Prudential posted pretax charges of $1.49 billion tied to foreign exchange derivatives as the Japanese yen weakened against the dollar and other currencies, the company said. That contributed to $1.84 billion of pretax net realized investment losses.
Book value, a measure of assets minus liabilities, was $70.80 a share at the main business at the end of March, compared with $69.07 on Dec. 31, Prudential said. The company, which three months ago reported book value per share of $75.04 as of Dec. 31, said a change in accounting standards required it to revise the way it classifies some costs.
Strangfeld, 58, told investors last year he was focusing on boosting ROE, a measure of how well the company reinvests shareholder money, to 13 percent to 14 percent in 2013. That compares with Prudential’s ROE of 11 percent to 11.5 percent last year and less than 10 percent in 2010.
Strangfeld is scaling back in some U.S. markets as he focuses on life insurance sales abroad.
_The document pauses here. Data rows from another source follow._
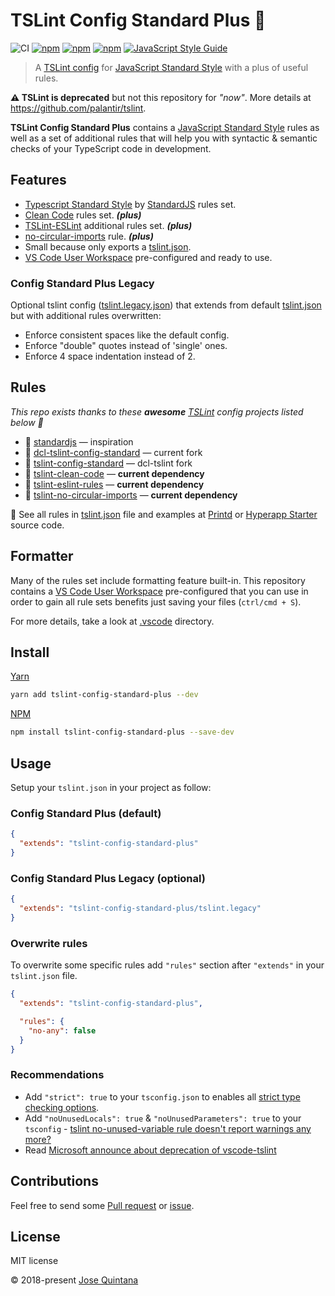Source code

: # TSLint Config Standard Plus :green_apple:

![CI](https://github.com/joseluisq/tslint-config-standard-plus/workflows/CI/badge.svg?branch=master) [![npm](https://img.shields.io/npm/v/tslint-config-standard-plus.svg)](https://www.npmjs.com/package/tslint-config-standard-plus) [![npm](https://img.shields.io/npm/v/tslint-config-standard-plus.svg)](https://www.npmjs.com/package/tslint-config-standard-plus) [![npm](https://img.shields.io/npm/dt/tslint-config-standard-plus.svg)](https://www.npmjs.com/package/tslint-config-standard-plus) [![JavaScript Style Guide](https://img.shields.io/badge/code_style-standard-brightgreen.svg)](https://standardjs.com)

> A [TSLint config](https://palantir.github.io/tslint/usage/tslint-json/) for [JavaScript Standard Style](http://standardjs.com/) with a plus of useful rules.

**⚠️ TSLint is deprecated** but not this repository for *"now"*. More details at https://github.com/palantir/tslint.

__TSLint Config Standard Plus__ contains a [JavaScript Standard Style](http://standardjs.com/) rules as well as a set of additional rules that will help you with syntactic & semantic checks of your TypeScript code in development.

## Features

- [Typescript Standard Style](https://github.com/blakeembrey/tslint-config-standard) by [StandardJS](https://standardjs.com/) rules set.
- [Clean Code](https://github.com/Glavin001/tslint-clean-code#supported-rules) rules set. *__(plus)__*
- [TSLint-ESLint](https://github.com/joseluisq/tslint-config-standard-plus/blob/master/tslint.json#L189) additional rules set. *__(plus)__*
- [no-circular-imports](https://github.com/bcherny/tslint-no-circular-imports) rule. *__(plus)__*
- Small because only exports a [tslint.json](./tslint.json).
- [VS Code User Workspace](https://code.visualstudio.com/docs/getstarted/settings) pre-configured and ready to use.

### Config Standard Plus Legacy

Optional tslint config ([tslint.legacy.json](./tslint.legacy.json)) that extends from default [tslint.json](./tslint.json) but with additional rules overwritten:

- Enforce consistent spaces like the default config.
- Enforce "double" quotes instead of 'single' ones.
- Enforce 4 space indentation instead of 2.

## Rules

*This repo exists thanks to these __awesome__ [TSLint](https://palantir.github.io/tslint/) config projects listed below :tada:*

- :1st_place_medal: [standardjs](https://standardjs.com/) — inspiration
- :1st_place_medal: [dcl-tslint-config-standard](https://github.com/decentraland/dcl-tslint-config-standard) — current fork
- :1st_place_medal: [tslint-config-standard](https://github.com/blakeembrey/tslint-config-standard) — dcl-tslint fork
- :medal_sports: [tslint-clean-code](https://github.com/Glavin001/tslint-clean-code) — __current dependency__
- :medal_sports: [tslint-eslint-rules](https://github.com/buzinas/tslint-eslint-rules) — __current dependency__
- :medal_sports: [tslint-no-circular-imports](https://github.com/bcherny/tslint-no-circular-imports) — __current dependency__

🚀 See all rules in [tslint.json](./tslint.json) file and examples at [Printd](https://github.com/joseluisq/printd) or [Hyperapp Starter](https://github.com/joseluisq/hyperapp-starter) source code.

## Formatter

Many of the rules set include formatting feature built-in. This repository contains a [VS Code User Workspace](https://code.visualstudio.com/docs/getstarted/settings) pre-configured that you can use in order to gain all rule sets benefits just saving your files (`ctrl/cmd + S`).

For more details, take a look at [.vscode](./.vscode) directory.

## Install

[Yarn](https://github.com/yarnpkg/)

```sh
yarn add tslint-config-standard-plus --dev
```

[NPM](https://www.npmjs.com/)

```sh
npm install tslint-config-standard-plus --save-dev
```

## Usage

Setup your `tslint.json` in your project as follow:

### Config Standard Plus (default)

```json
{
  "extends": "tslint-config-standard-plus"
}
```

### Config Standard Plus Legacy (optional)

```json
{
  "extends": "tslint-config-standard-plus/tslint.legacy"
}
```

### Overwrite rules

To overwrite some specific rules add `"rules"` section after `"extends"` in your `tslint.json` file.

```json
{
  "extends": "tslint-config-standard-plus",

  "rules": {
    "no-any": false
  }
}
```

### Recommendations

- Add `"strict": true` to your `tsconfig.json` to enables all [strict type checking options](https://www.typescriptlang.org/docs/handbook/compiler-options.html).
- Add `"noUnusedLocals": true` & `"noUnusedParameters": true` to your `tsconfig` - [tslint no-unused-variable rule doesn't report warnings any more?](https://github.com/Microsoft/vscode-tslint/blob/master/tslint/README.md#the-tslint-no-unused-variable-rule-doesnt-report-warnings-any-more)
- Read [Microsoft announce about deprecation of vscode-tslint](https://github.com/Microsoft/vscode-tslint/blob/master/tslint/README.md#faq)

## Contributions

Feel free to send some [Pull request](https://github.com/joseluisq/tslint-config-standard-plus/pulls) or [issue](https://github.com/joseluisq/tslint-config-standard-plus/issues).

## License

MIT license

© 2018-present [Jose Quintana](http://git.io/joseluisq)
Prudential sold its real estate brokerage and relocation business in December and in March said it will halt sales of individual long-term care policies. Prudential bought two Japanese life insurance units from American International Group Inc. (AIG) in February 2011 for more than $4 billion.
Net sales of individual annuities dropped 33 percent to $3.24 billion, the company said. Operating income from the retirement products jumped 54 percent to $421 million, helped by $136 million of net reductions in reserves for guaranteed benefits, Prudential said.
Prudential’s international insurance business posted $606 million in adjusted operating income, down from $628 million in the year-earlier period, the firm said. The company had a pretax charge of $57 million to integrate its businesses in Japan.
Prudential has raised its dividend three times since 2008, and in June it announced a $1.5 billion buyback. MetLife has been blocked twice in the last year by regulators from increasing its dividend and starting a share repurchase. New York-based MetLife is subject to greater U.S. scrutiny than Prudential because of its status as a federally regulated bank holding company.